This week in the Second installment of my Vintage Series leading upto Eternal Weekend, I’m talking about the decks everyone packs Hate in their sideboard for. Shops and Dredge are a weird nexus of the Vintage universe. The cards that brick them in the sideboard are general just fine sideboard cards in Vintage.

It’s no secret that the deeper you go back into Magic’s history the more likely it is that you’ll find great Artifact cards that everyone can use, and abusive combos the include the graveyard. This holds especially true with these two decks in particular. Shops plays broken artifacts and Dredge just uses it’s graveyard to play a game that sort of resembles Magic.

SHOPS 

Why is it called Shops? That’s the easy question. Mishra’s Workshop is an Unrestricted 10th piece of Power. Being able to run 5 Black Lotus in your deck is pretty potent. Here’s a list that LSV recently ran.

Shops

LANDS (18)
Mishra’s Workshop
Ancient Tomb
Wasteland
Mishra’s Factory
Tolarian Academy
Strip Mine

CREATURES (16)
Lodestone Golem
Phyrexian Revoker
Arcbound Ravager
Triskelion
Porcelain Legionnaire
Phyrexian Metamorph

OTHER SPELLS (26)
Tangle Wire
Thorn of Amethyst
Chalice of the Void
Sword of Fire and Ice
Sphere of Resistance
Mox Pearl
Batterskull
Trinisphere
Black Lotus
Mox Ruby
Mox Sapphire
Sol Ring
Mox Jet
Mox Emerald
Mana Crypt

SIDEBOARD (15)
Sphere of Resistance
Triskelion
Phyrexian Metamorph
Crucible of Worlds
Duplicant
Ghost Quarter
Grafdigger’s Cage
Null Rod
Wurmcoil Engine

If it wasn’t painfully obvious from the Tangle Wires, Trinisphere, and Sphere of Resistance/Thorn of Amethyst, this deck looks to lock you out of the game from it’s first turn. then it just plays massive hard to deal with Artifact Creatures that end the game as fast as possible. 4 Wastelands and 1 Strip Mine keep you off balance long enough to smash with grey dudes.

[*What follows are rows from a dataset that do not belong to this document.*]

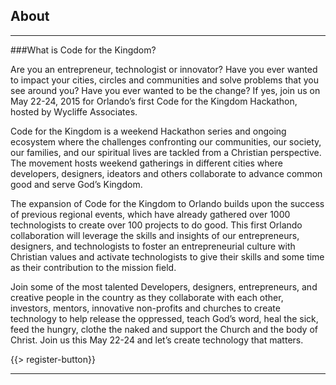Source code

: ﻿## <i class="icon fa-info-circle"></i> <b>About</b>
---

###What is Code for the Kingdom?

Are you an entrepreneur, technologist or innovator? Have you ever wanted to impact your cities, circles and communities and solve problems that you see around you? Have you ever wanted to be the change? If yes, join us on May 22-24, 2015 for Orlando’s first Code for the Kingdom Hackathon, hosted by Wycliffe Associates. 

Code for the Kingdom is a weekend Hackathon series and ongoing ecosystem where the challenges confronting our communities, our society, our families, and our spiritual lives are tackled from a Christian perspective. The movement hosts weekend gatherings in different cities where developers, designers, ideators and others collaborate to advance common good and serve God’s Kingdom.

The expansion of Code for the Kingdom to Orlando builds upon the success of previous regional events, which have already gathered over 1000 technologists to create over 100 projects to do good. This first Orlando collaboration will leverage the skills and insights of our entrepreneurs, designers, and technologists to foster an entrepreneurial culture with Christian values and activate technologists to give their skills and some time as their contribution to the mission field.

Join some of the most talented Developers, designers, entrepreneurs, and creative people in the country as they collaborate with each other, investors, mentors, innovative non-profits and churches to create technology to help release the oppressed, teach God’s word, heal the sick, feed the hungry, clothe the naked and support the Church and the body of Christ. 
Join us this May 22-24 and let’s create technology that matters. 



{{> register-button}}
<hr/>


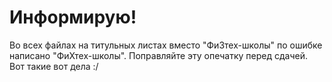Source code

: # Информирую!

Во всех файлах на титульных листах вместо "ФиЗтех-школы" по ошибке написано "ФиХтех-школы". Поправляйте эту опечатку перед сдачей. <br>
Вот такие вот дела :/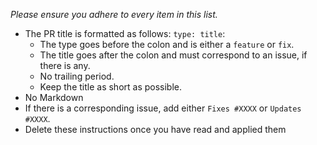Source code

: *Please ensure you adhere to every item in this list.*

+ The PR title is formatted as follows: `type: title`:
    + The type goes before the colon and is either a `feature` or `fix`.
    + The title goes after the colon and must correspond to an issue, if there is any.
    + No trailing period.
    + Keep the title as short as possible.
+ No Markdown
+ If there is a corresponding issue, add either `Fixes #XXXX` or `Updates #XXXX`.
+ Delete these instructions once you have read and applied them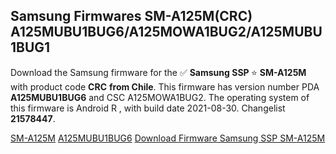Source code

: <h2>Samsung Firmwares SM-A125M(CRC) A125MUBU1BUG6/A125MOWA1BUG2/A125MUBU1BUG1</h2>
Download the Samsung firmware for the ✅ <strong>Samsung SSP </strong> ⭐ <strong>SM-A125M</strong> with product code <strong>CRC</strong> <strong> from Chile</strong>. This firmware has version number PDA <strong>A125MUBU1BUG6</strong> and CSC A125MOWA1BUG2. The operating system of this firmware is Android R , with build date 2021-08-30. Changelist <strong>21578447</strong>.


[SM-A125M](https://samfirm.shop/samsung/model/SM-A125M)
[A125MUBU1BUG6](https://samfirm.shop/samsung/pda/A125MUBU1BUG6)
[Download Firmware Samsung SSP SM-A125M](https://samfirm.shop/samsung/firmware/453473)
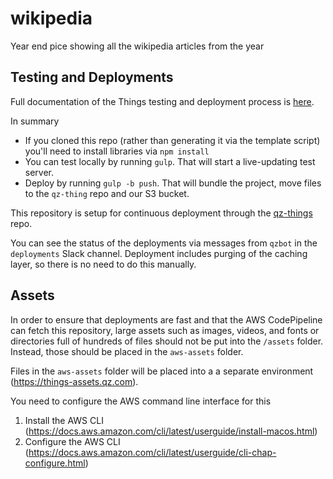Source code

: # wikipedia

Year end pice showing all the wikipedia articles from the year


## Testing and Deployments

Full documentation of the Things testing and deployment process is [here](https://github.com/Quartz/slush-qz-thing).

In summary

* If you cloned this repo (rather than generating it via the template script) you'll need to install libraries via `npm install`
* You can test locally by running `gulp`. That will start a live-updating test server.
* Deploy by running `gulp -b push`. That will bundle the project, move files to the `qz-thing` repo and our S3 bucket.

This repository is setup for continuous deployment through the [qz-things](https://github.com/Quartz/qz-things) repo.

You can see the status of the deployments via messages from `qzbot` in the `deployments` Slack channel. Deployment includes purging of the caching layer, so there is no need to do this manually.

## Assets

In order to ensure that deployments are fast and that the AWS CodePipeline can fetch this repository, large assets such as images, videos, and fonts or directories full of hundreds of files should not be put into the `/assets` folder. Instead, those should be placed in the `aws-assets` folder.

Files in the `aws-assets` folder will be placed into a a separate environment (https://things-assets.qz.com).

You need to configure the AWS command line interface for this

1. Install the AWS CLI (https://docs.aws.amazon.com/cli/latest/userguide/install-macos.html)
2. Configure the AWS CLI (https://docs.aws.amazon.com/cli/latest/userguide/cli-chap-configure.html)
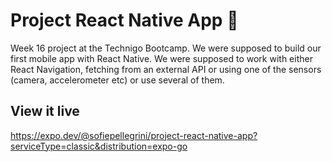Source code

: # Project React Native App 📱

Week 16 project at the Technigo Bootcamp. We were supposed to build our first mobile app with React Native. We were supposed to work with either React Navigation, fetching from an external API or using one of the sensors (camera, accelerometer etc) or use several of them.

## View it live

https://expo.dev/@sofiepellegrini/project-react-native-app?serviceType=classic&distribution=expo-go
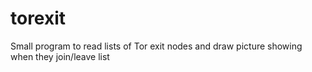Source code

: # torexit
Small program to read lists of Tor exit nodes and draw picture showing when they join/leave list

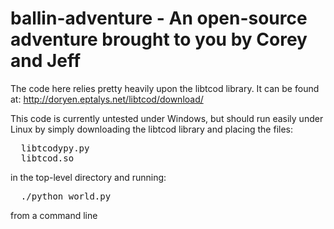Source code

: ballin-adventure - An open-source adventure brought to you by Corey and Jeff
============================================================================

The code here relies pretty heavily upon the libtcod library. It can be found at:
  http://doryen.eptalys.net/libtcod/download/


This code is currently untested under Windows, but should run easily under Linux by simply 
downloading the libtcod library and placing the files:
<pre>
  libtcodypy.py
  libtcod.so
</pre>

in the top-level directory and running:

<pre>
  ./python world.py
</pre>

from a command line
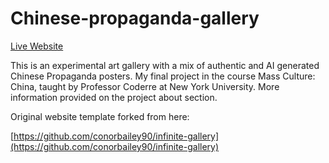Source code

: # Chinese-propaganda-gallery

[Live Website](https://chinese-propaganda-gallery.netlify.app/)

This is an experimental art gallery with a mix of authentic and AI generated Chinese Propaganda posters. My final project in the course Mass Culture: China, taught by Professor Coderre at New York University. More information provided on the project about section. 

Original website template forked from here: 

[https://github.com/conorbailey90/infinite-gallery](https://github.com/conorbailey90/infinite-gallery)
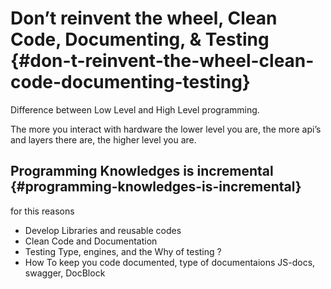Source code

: # Don’t reinvent the wheel, Clean Code, Documenting, & Testing {#don-t-reinvent-the-wheel-clean-code-documenting-testing}

Difference between Low Level and High Level programming.

The more you interact with hardware the lower level you are, the more api’s and layers there are, the higher level you are.

## Programming Knowledges is incremental {#programming-knowledges-is-incremental}

for this reasons

* Develop Libraries and reusable codes
* Clean Code and Documentation
* Testing Type, engines, and the Why of testing ?
* How To keep you code documented, type of documentaions JS-docs, swagger, DocBlock



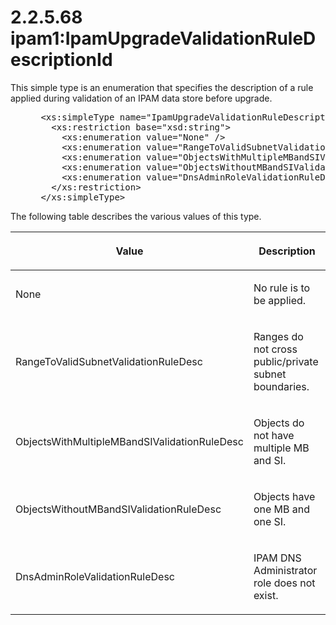 <html dir="LTR" xmlns:mshelp="http://msdn.microsoft.com/mshelp" xmlns:ddue="http://ddue.schemas.microsoft.com/authoring/2003/5" xmlns:xlink="http://www.w3.org/1999/xlink" xmlns:tool="http://www.microsoft.com/tooltip">
 <body>
 <div id="header">
 <h1 class="heading">2.2.5.68 ipam1:IpamUpgradeValidationRuleDescriptionId</h1>
 </div>
 <div id="mainSection">
 <div id="mainBody">
 <div id="allHistory" class="saveHistory"></div>
 <div id="sectionSection0" class="section" name="collapseableSection">
 

<p>This simple type is an enumeration that specifies the
description of a rule applied during validation of an IPAM data store before
upgrade.</p>

<dl>
<dd>
<div><pre> &lt;xs:simpleType name=&quot;IpamUpgradeValidationRuleDescriptionId&quot;&gt;
   &lt;xs:restriction base=&quot;xsd:string&quot;&gt;
     &lt;xs:enumeration value=&quot;None&quot; /&gt;
     &lt;xs:enumeration value=&quot;RangeToValidSubnetValidationRuleDesc&quot; /&gt;
     &lt;xs:enumeration value=&quot;ObjectsWithMultipleMBandSIValidationRuleDesc&quot; /&gt;
     &lt;xs:enumeration value=&quot;ObjectsWithoutMBandSIValidationRuleDesc&quot; /&gt;
     &lt;xs:enumeration value=&quot;DnsAdminRoleValidationRuleDesc&quot; /&gt;
   &lt;/xs:restriction&gt;
 &lt;/xs:simpleType&gt; 
</pre></div>
</dd></dl>

<p>The following table describes the various values of this
type.</p>

<table>
 <thead>
 <tr>
 <th>
 <p>Value</p>
 </th>
 <th>
 <p>Description</p>
 </th>
 </tr>
 </thead>
 <tr>
 <td>
 <p>None</p>
 </td>
 <td>
 <p>No rule is to be applied.</p>
 </td>
 </tr>
 <tr>
 <td>
 <p>RangeToValidSubnetValidationRuleDesc</p>
 </td>
 <td>
 <p>Ranges do not cross public/private subnet boundaries.</p>
 </td>
 </tr>
 <tr>
 <td>
 <p>ObjectsWithMultipleMBandSIValidationRuleDesc</p>
 </td>
 <td>
 <p>Objects do not have multiple MB and SI.</p>
 </td>
 </tr>
 <tr>
 <td>
 <p>ObjectsWithoutMBandSIValidationRuleDesc</p>
 </td>
 <td>
 <p>Objects have one MB and one SI.</p>
 </td>
 </tr>
 <tr>
 <td>
 <p>DnsAdminRoleValidationRuleDesc</p>
 </td>
 <td>
 <p>IPAM DNS Administrator role does not exist.</p>
 </td>
 </tr>
</table>

<p> </p>


 </div>
 </div>
 </div>
 </body>
</html>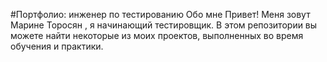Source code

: #Портфолио: инженер по тестированию
Обо мне
Привет! Меня зовут Марине Торосян , я начинающий тестировщик.
В этом репозитории вы можете найти некоторые из моих проектов, выполненных во время обучения и практики.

It’s a simple if not blunt plan. You never have to worry about getting mana screwed on a particular color or if you’re gonna be short on mana. But there is one problem. You are essentially top-decking for the entire game. Zero deck manipulation/Draw effects and sorcery/instant spells at all put you in a place that says if your opponent has it, there is nothing you can do about it.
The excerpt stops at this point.